Even without the tinted-lens wire-framed spectacles within those boxes, this show had a surreal enough filter. The grand hall of the École des Beaux-Arts had been laid with turf, separated from the audience by a low white picket fence. Around the edges of the lawn were scattered garden gnomes, wheelbarrows, and bunches of balloons—also in the audience—which were all-white. In the middle of the lawn was another picket fence, with pickets that came in every color, surrounding a pink-and-red child’s playhouse through whose little blue-framed window you could just make out the knobbly knee and Browne-gray stick-on gnome beard of the lanky model within. The house was surrounded by plant pots abloom with pincushions, snapdragons, peonies, and sunflowers.
Two bearded models in very high gnome hats pushing white-painted old-fashioned rotary lawnmowers, wearing back-to-front knee-length gray tailored shorts/pants attached with suspenders outside the hems of their gray jackets, came out and began to “mow.” The fellow in the playhouse got to open his its cute little door. Taking control of a flower-filled wheelbarrow, he started distributing them to the front row, before returning to his rainbow-picket safe place as the show-proper began.

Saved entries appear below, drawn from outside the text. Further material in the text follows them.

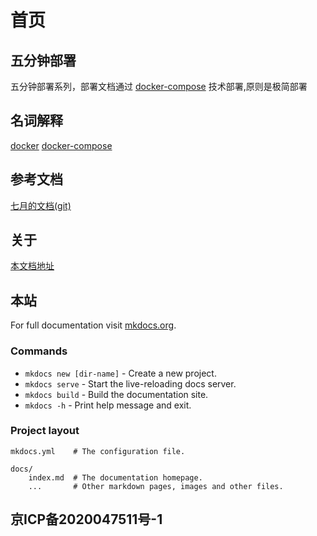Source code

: # 首页

## 五分钟部署
五分钟部署系列，部署文档通过 [docker-compose](Docker/docker-compose.md) 技术部署,原则是极简部署

## 名词解释

[docker](Docker/docker.md)
[docker-compose](Docker/docker-compose.md)

## 参考文档
[七月的文档(git)](https://github.com/huboa/wiki/tree/master/docs)

## 关于
[本文档地址]()

## 本站

For full documentation visit [mkdocs.org](https://www.mkdocs.org).

### Commands

* `mkdocs new [dir-name]` - Create a new project.
* `mkdocs serve` - Start the live-reloading docs server.
* `mkdocs build` - Build the documentation site.
* `mkdocs -h` - Print help message and exit.

### Project layout



    mkdocs.yml    # The configuration file.
    
    docs/
        index.md  # The documentation homepage.
        ...       # Other markdown pages, images and other files.

## 京ICP备2020047511号-1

This was another show of two halves from Browne. Post-gnome intro, looks two through 30 represented the first half. Looks 31 through 59 were a second half, whose outfits and order was a shrunken reflection of the first half. To cut to the chase—even though this Browne-authored world of pure imagination was fun to linger in—the finale saw each mirrored look walk side by side, arm in arm, and openly together.
The looks, whether atypically oversize or more typically hot-wash shrunken, were acid-envisaged, couture-level, hyper-colored realizations of preppy White Anglo-Saxon Protestant America. Whales, crabs, anchors, and sailboats were embroidered on jauntily hemmed wide-wale corduroy shorts or slim pants, set in fur or wool intarsia blazers or embroidered into chinos worn beneath cricket sweaters and sou’westers. The footwear was brogued platform correspondent shoes or boots—pant-length dependent. The socks—in a wild move for the symmetrically inclined Browne—were mismatched throughout. There was a crab on a crotch and a beautiful blue whale man bag. Each model wore a straw bowler with a flower affixed to its colorful ribbon and a different-color lensed pair of round-framed sunglasses. Each model’s chin was softly stained with a different-hued buttercup reflection. The final look was everything at once, back to oversize—an as-much-as-they-could amalgam of what started with the backwards-panted gray-suited gnomes at the top of the show.
The soundtrack was important too. Before it began, a Muzak cover of Donovan’s “Mellow Yellow” was a too-subtle reinforcement of Browne’s desire that we wear his yellow-lensed glasses. Bowie sang “There Is a Happy Land.”
Backstage Browne was at first—appropriately enough—gnomically enigmatic. He said: “We were throwing it all into the wind and going for it. You saw where all the proportions started 17 years ago and then you saw those proportions.”
Like his proportions, Browne loosened up: “We started with the gnomes because they are funny, just nonsense. . . . It really was taking where it all began and playing with the proportions of the season. I think a lot of people don’t know where it goes in real life. . . .” This was real life? “That’s why you had the frames to see the world through my eyes! You didn’t get that?” Ahhh! “It was just nonsense and ridiculous and I wanted it all to be that. And Pride . . . a world where everybody gets along.”